General characteristics
- Type: Command ship; type C2-S-AJ1;
- Displacement: 7,500 t (7,382 long tons), light load ; 12,580 t (12,381 long tons), full load;
- Length: 459 ft 3 in (139.98 m)
- Beam: 63 ft (19 m)
- Draft: 24 ft 0 in (7.32 m)
- Installed power: 1 × propeller; 6,000 shp (4,474 kW); 450 psi (3,103 kPa);
- Propulsion: 1 × General Electric geared turbine; 2 × Babcock & Wilcox header-type boilers;
- Speed: 16.4 knots (30.4 km/h; 18.9 mph)
- Capacity: 700 bbls diesel; 22,650 bbls NSFO;
- Troops: 103 officers; 338 enlisted;
- Complement: 54 officers; 568 enlisted;
- Sensors & processing systems: As designed:; 1 × SK-2 air-search radar; 1 × SP fire-direction radar; Modernization:; 1 × AN/SPS-6 air-search radar; 1 × AN/SPS-8 height-finder radar; 1 × AN/SPS-10 surface-search radar; 1 × AN/SPS-29 early-warning radar;
- Armament: 2 × single 5"/38 caliber guns; 10 × twin Oerlikon 20 mm cannons; 4 × twin Bofors 40 mm guns;
- Aviation facilities: Helicopter deck

= Mount McKinley-class command ship =

Class of command ships of the United States Navy

The Mount McKinley-class command ship was a ship class of command ships of the United States Navy during World War II and the Cold War.

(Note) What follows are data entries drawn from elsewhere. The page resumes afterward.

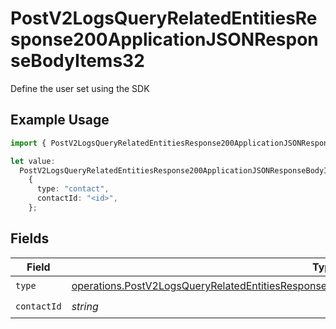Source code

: # PostV2LogsQueryRelatedEntitiesResponse200ApplicationJSONResponseBodyItems32

Define the user set using the SDK

## Example Usage

```typescript
import { PostV2LogsQueryRelatedEntitiesResponse200ApplicationJSONResponseBodyItems32 } from "orq-poc-typescript-multi-env-version/models/operations";

let value:
  PostV2LogsQueryRelatedEntitiesResponse200ApplicationJSONResponseBodyItems32 =
    {
      type: "contact",
      contactId: "<id>",
    };
```

## Fields

| Field                                                                                                                                                                                                            | Type                                                                                                                                                                                                             | Required                                                                                                                                                                                                         | Description                                                                                                                                                                                                      |
| ---------------------------------------------------------------------------------------------------------------------------------------------------------------------------------------------------------------- | ---------------------------------------------------------------------------------------------------------------------------------------------------------------------------------------------------------------- | ---------------------------------------------------------------------------------------------------------------------------------------------------------------------------------------------------------------- | ---------------------------------------------------------------------------------------------------------------------------------------------------------------------------------------------------------------- |
| `type`                                                                                                                                                                                                           | [operations.PostV2LogsQueryRelatedEntitiesResponse200ApplicationJSONResponseBodyItems3EvalsType](../../models/operations/postv2logsqueryrelatedentitiesresponse200applicationjsonresponsebodyitems3evalstype.md) | :heavy_check_mark:                                                                                                                                                                                               | N/A                                                                                                                                                                                                              |
| `contactId`                                                                                                                                                                                                      | *string*                                                                                                                                                                                                         | :heavy_check_mark:                                                                                                                                                                                               | N/A                                                                                                                                                                                                              |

All eight ships were converted from Type C2-S-AJ1 cargo ships.

== Development ==
Eight type C2 cargo ships were converted into command ships for the US Navy throughout the middle to later stages of World War II. After the war, all were modernized with new radars and all decommissioned by the 1970s to be later scrapped.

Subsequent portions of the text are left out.